**WORK REQUIRED**. Begin at the top of the records below and print each line exactly until the line containing "ಬಲಹೀ-ನ-ರನ್ನು" has been printed; any pictures are to be left out.

Segment Open

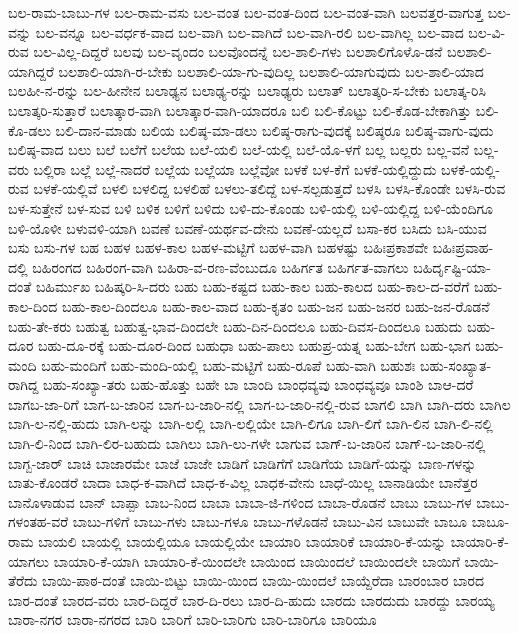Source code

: {ಬಲ-ರಾಮ-ಬಾಬು-ಗಳ
ಬಲ-ರಾಮ-ವಸು
ಬಲ-ವಂತ
ಬಲ-ವಂತ-ದಿಂದ
ಬಲ-ವಂತ-ವಾಗಿ
ಬಲವತ್ತರ-ವಾಗುತ್ತ
ಬಲ-ವನ್ನು
ಬಲ-ವನ್ನೂ
ಬಲ-ವರ್ಧಕ-ವಾದ
ಬಲ-ವಾಗಿ
ಬಲ-ವಾಗಿದೆ
ಬಲ-ವಾಗಿ-ರಲಿ
ಬಲ-ವಾಗಿಲ್ಲ
ಬಲ-ವಾದ
ಬಲ-ವಿ-ರುವ
ಬಲ-ವಿಲ್ಲ-ದಿದ್ದರೆ
ಬಲವು
ಬಲ-ವೃಂದಂ
ಬಲವೊಂದನ್ನೆ
ಬಲ-ಶಾಲಿ-ಗಳು
ಬಲಶಾಲಿಗೊಳೊ-ಡನೆ
ಬಲಶಾಲಿ-ಯಾಗಿದ್ದರೆ
ಬಲಶಾಲಿ-ಯಾಗಿ-ರ-ಬೇಕು
ಬಲಶಾಲಿ-ಯಾ-ಗು-ವುದಿಲ್ಲ
ಬಲಶಾಲಿ-ಯಾಗುವುದು
ಬಲ-ಶಾಲಿ-ಯಾದ
ಬಲಹೀ-ನ-ರನ್ನು
ಬಲ-ಹೀನೇನ
ಬಲಾಢ್ಯನ
ಬಲಾಢ್ಯ-ರನ್ನು
ಬಲಾಢ್ಯರು
ಬಲಾತ್
ಬಲಾತ್ಕರಿ-ಸ-ಬೇಕು
ಬಲಾತ್ಕ-ರಿಸಿ
ಬಲಾತ್ಕರಿ-ಸುತ್ತಾರೆ
ಬಲಾತ್ಕಾರ-ವಾಗಿ
ಬಲಾತ್ಕಾರ-ವಾಗಿ-ಯಾದರೂ
ಬಲಿ
ಬಲಿ-ಕೊಟ್ಟು
ಬಲಿ-ಕೊಡ-ಬೇಕಾಗಿತ್ತು
ಬಲಿ-ಕೊ-ಡಲು
ಬಲಿ-ದಾನ-ಮಾಡು
ಬಲಿಯ
ಬಲಿಷ್ಠ-ಮಾ-ಡಲು
ಬಲಿಷ್ಠ-ರಾಗು-ವುದಕ್ಕೆ
ಬಲಿಷ್ಠರೂ
ಬಲಿಷ್ಠ-ವಾಗು-ವುದು
ಬಲಿಷ್ಠ-ವಾದ
ಬಲು
ಬಲೆ
ಬಲೆಗೆ
ಬಲೆಯ
ಬಲೆ-ಯಲಿ
ಬಲೆ-ಯಲ್ಲಿ
ಬಲೆ-ಯೊ-ಳಗೆ
ಬಲ್ಲ
ಬಲ್ಲರು
ಬಲ್ಲ-ವನೆ
ಬಲ್ಲ-ವರು
ಬಲ್ಲಿರಾ
ಬಲ್ಲೆ
ಬಲ್ಲೆ-ನಾದರೆ
ಬಲ್ಲೆಯ
ಬಲ್ಲೆಯಾ
ಬಲ್ಲೆವೋ
ಬಳಕೆ
ಬಳ-ಕೆಗೆ
ಬಳಕೆ-ಯಲ್ಲಿದ್ದುದು
ಬಳಕೆ-ಯಲ್ಲಿ-ರುವ
ಬಳಕೆ-ಯಲ್ಲಿವೆ
ಬಳಲಿ
ಬಳಲಿದ್ದ
ಬಳಲಿಹೆ
ಬಳಲು-ತಲಿದ್ದೆ
ಬಳ-ಸಲ್ಪಡುತ್ತದೆ
ಬಳಸಿ
ಬಳಸಿ-ಕೊಂಡೇ
ಬಳಸಿ-ರುವ
ಬಳ-ಸುತ್ತೇನೆ
ಬಳ-ಸುವ
ಬಳಿ
ಬಳಿಕ
ಬಳಿಗೆ
ಬಳಿದು
ಬಳಿ-ದು-ಕೊಂಡು
ಬಳಿ-ಯಲ್ಲಿ
ಬಳಿ-ಯಲ್ಲಿದ್ದ
ಬಳಿ-ಯೆಂದಿಗೂ
ಬಳಿ-ಯೊಳೀ
ಬಳುವಳಿ-ಯಾಗಿ
ಬವಣೆ
ಬವಣೆ-ಯರ್ಥವ-ದೇನು
ಬವಣೆ-ಯಲ್ಲದೆ
ಬಸಾ-ಕರ
ಬಸಿದು
ಬಸಿ-ಯುವ
ಬಸು
ಬಸು-ಗಳ
ಬಹ
ಬಹಳ
ಬಹಳ-ಕಾಲ
ಬಹಳ-ಮಟ್ಟಿಗೆ
ಬಹಳ-ವಾಗಿ
ಬಹಳಷ್ಟು
ಬಹಿಃಪ್ರಕಾಶವೇ
ಬಹಿಃಪ್ರವಾಹ-ದಲ್ಲಿ
ಬಹಿರಂಗದ
ಬಹಿರಂಗ-ವಾಗಿ
ಬಹಿರಾ-ವ-ರಣ-ವೆಂಬುದೂ
ಬಹಿರ್ಗತ
ಬಹಿರ್ಗತ-ವಾಗಲು
ಬಹಿರ್ದೃಷ್ಟಿ-ಯಾ-ದಂತೆ
ಬಹಿರ್ಮುಖ
ಬಹಿಷ್ಕರಿ-ಸಿ-ದರು
ಬಹು
ಬಹು-ಕಷ್ಟದ
ಬಹು-ಕಾಲ
ಬಹು-ಕಾಲದ
ಬಹು-ಕಾಲ-ದ-ವರೆಗೆ
ಬಹು-ಕಾಲ-ದಿಂದ
ಬಹು-ಕಾಲ-ದಿಂದಲೂ
ಬಹು-ಕಾಲ-ವಾದ
ಬಹು-ಕೃತಂ
ಬಹು-ಜನ
ಬಹು-ಜನರ
ಬಹು-ಜನ-ರೊಡನೆ
ಬಹು-ತೇ-ಕರು
ಬಹುತ್ವ
ಬಹುತ್ವ-ಭಾವ-ದಿಂದಲೇ
ಬಹು-ದಿನ-ದಿಂದಲೂ
ಬಹು-ದಿವಸ-ದಿಂದಲೂ
ಬಹುದು
ಬಹು-ದೂರ
ಬಹು-ದೂ-ರಕ್ಕೆ
ಬಹು-ದೂರ-ದಿಂದ
ಬಹುಧಾ
ಬಹು-ಪಾಲು
ಬಹುಪ್ರ-ಯತ್ನ
ಬಹು-ಬೇಗ
ಬಹು-ಭಾಗ
ಬಹು-ಮಂದಿ
ಬಹು-ಮಂದಿಗೆ
ಬಹು-ಮಂದಿ-ಯಲ್ಲಿ
ಬಹು-ಮಟ್ಟಿಗೆ
ಬಹು-ರೂಪೆ
ಬಹು-ವಾಗಿ
ಬಹುಶಃ
ಬಹು-ಸಂಖ್ಯಾತ-ರಾಗಿದ್ದ
ಬಹು-ಸಂಖ್ಯಾ-ತರು
ಬಹು-ಹೊತ್ತು
ಬಹೇ
ಬಾ
ಬಾಂದಿ
ಬಾಂಧವ್ಯವು
ಬಾಂಧವ್ಯವೂ
ಬಾಂಶಿ
ಬಾಆ-ದರೆ
ಬಾಗಬ-ಜಾ-ರಿಗೆ
ಬಾಗ-ಬ-ಜಾರಿನ
ಬಾಗ-ಬ-ಜಾರಿ-ನಲ್ಲಿ
ಬಾಗ-ಬ-ಜಾರಿ-ನಲ್ಲಿ-ರುವ
ಬಾಗಲಿ
ಬಾಗಿ
ಬಾಗಿ-ದರು
ಬಾಗಿಲ
ಬಾಗಿ-ಲ-ನಲ್ಲಿ-ಹುದು
ಬಾಗಿ-ಲನ್ನು
ಬಾಗಿ-ಲಲ್ಲಿ
ಬಾಗಿ-ಲಲ್ಲಿಯೇ
ಬಾಗಿ-ಲಿಗೂ
ಬಾಗಿ-ಲಿಗೆ
ಬಾಗಿ-ಲಿನ
ಬಾಗಿ-ಲಿ-ನಲ್ಲಿ
ಬಾಗಿ-ಲಿ-ನಿಂದ
ಬಾಗಿ-ಲಿರ-ಬಹುದು
ಬಾಗಿಲು
ಬಾಗಿ-ಲು-ಗಳೇ
ಬಾಗುವ
ಬಾಗ್-ಬ-ಜಾರಿನ
ಬಾಗ್-ಬ-ಜಾರಿ-ನಲ್ಲಿ
ಬಾಗ್ಬ-ಜಾರ್
ಬಾಚಿ
ಬಾಜಾರಮೇ
ಬಾಜೆ
ಬಾಜೇ
ಬಾಡಿಗೆ
ಬಾಡಿಗೆಗೆ
ಬಾಡಿಗೆಯ
ಬಾಡಿಗೆ-ಯನ್ನು
ಬಾಣ-ಗಳನ್ನು
ಬಾತು-ಕೊಂಡರೆ
ಬಾದಾ
ಬಾಧ-ಕ-ವಾಗಿದೆ
ಬಾಧ-ಕ-ವಿಲ್ಲ
ಬಾಧಕ-ವೇನು
ಬಾಧೆ-ಯಿಲ್ಲ
ಬಾನಾಡಿಯೇ
ಬಾನೆತ್ತರ
ಬಾನೊಳಾಡುವ
ಬಾನ್
ಬಾಪ್ಪಾ
ಬಾಬ-ನಿಂದ
ಬಾಬಾ
ಬಾಬಾ-ಜಿ-ಗಳಿಂದ
ಬಾಬಾ-ರೊಡನೆ
ಬಾಬು
ಬಾಬು-ಗಳ
ಬಾಬು-ಗಳಂತಹ-ವರೆ
ಬಾಬು-ಗಳಿಗೆ
ಬಾಬು-ಗಳು
ಬಾಬು-ಗಳೂ
ಬಾಬು-ಗಳೊಡನೆ
ಬಾಬು-ವಿನ
ಬಾಬುವೇ
ಬಾಬೂ
ಬಾಬೂ-ರಾಮ
ಬಾಯಲಿ
ಬಾಯಲ್ಲಿ
ಬಾಯಲ್ಲಿಯೂ
ಬಾಯಲ್ಲಿಯೇ
ಬಾಯಾರಿ
ಬಾಯಾರಿಕೆ
ಬಾಯಾರಿ-ಕೆ-ಯನ್ನು
ಬಾಯಾರಿ-ಕೆ-ಯಾಗಲು
ಬಾಯಾರಿ-ಕೆ-ಯಾಗಿ
ಬಾಯಾರಿ-ಕೆ-ಯಿಂದಲೇ
ಬಾಯಿಂದ
ಬಾಯಿಂದಲೆ
ಬಾಯಿಂದಲೇ
ಬಾಯಿಗೆ
ಬಾಯಿ-ತೆರೆದು
ಬಾಯಿ-ಪಾಠ-ದಂತೆ
ಬಾಯಿ-ಬಿಟ್ಟು
ಬಾಯಿ-ಯಿಂದ
ಬಾಯಿ-ಯಿಂದಲೆ
ಬಾಯ್ದೆರೆದಾ
ಬಾರಂಬಾರ
ಬಾರದ
ಬಾರ-ದಂತೆ
ಬಾರದ-ವರು
ಬಾರ-ದಿದ್ದರೆ
ಬಾರ-ದಿ-ರಲು
ಬಾರ-ದಿ-ಹುದು
ಬಾರದು
ಬಾರದುದು
ಬಾರದ್ದು
ಬಾರಯ್ಯ
ಬಾರಾ-ನಗರ
ಬಾರಾ-ನಗರದ
ಬಾರಿ
ಬಾರಿಗೆ
ಬಾರಿ-ಬಾರಿಗು
ಬಾರಿ-ಬಾರಿಗೂ
ಬಾರಿಯೂ
}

Segment Closed

**EXERCISE ANSWER**.
Source code

: {ಬಲ-ರಾಮ-ಬಾಬು-ಗಳ
ಬಲ-ರಾಮ-ವಸು
ಬಲ-ವಂತ
ಬಲ-ವಂತ-ದಿಂದ
ಬಲ-ವಂತ-ವಾಗಿ
ಬಲವತ್ತರ-ವಾಗುತ್ತ
ಬಲ-ವನ್ನು
ಬಲ-ವನ್ನೂ
ಬಲ-ವರ್ಧಕ-ವಾದ
ಬಲ-ವಾಗಿ
ಬಲ-ವಾಗಿದೆ
ಬಲ-ವಾಗಿ-ರಲಿ
ಬಲ-ವಾಗಿಲ್ಲ
ಬಲ-ವಾದ
ಬಲ-ವಿ-ರುವ
ಬಲ-ವಿಲ್ಲ-ದಿದ್ದರೆ
ಬಲವು
ಬಲ-ವೃಂದಂ
ಬಲವೊಂದನ್ನೆ
ಬಲ-ಶಾಲಿ-ಗಳು
ಬಲಶಾಲಿಗೊಳೊ-ಡನೆ
ಬಲಶಾಲಿ-ಯಾಗಿದ್ದರೆ
ಬಲಶಾಲಿ-ಯಾಗಿ-ರ-ಬೇಕು
ಬಲಶಾಲಿ-ಯಾ-ಗು-ವುದಿಲ್ಲ
ಬಲಶಾಲಿ-ಯಾಗುವುದು
ಬಲ-ಶಾಲಿ-ಯಾದ
ಬಲಹೀ-ನ-ರನ್ನು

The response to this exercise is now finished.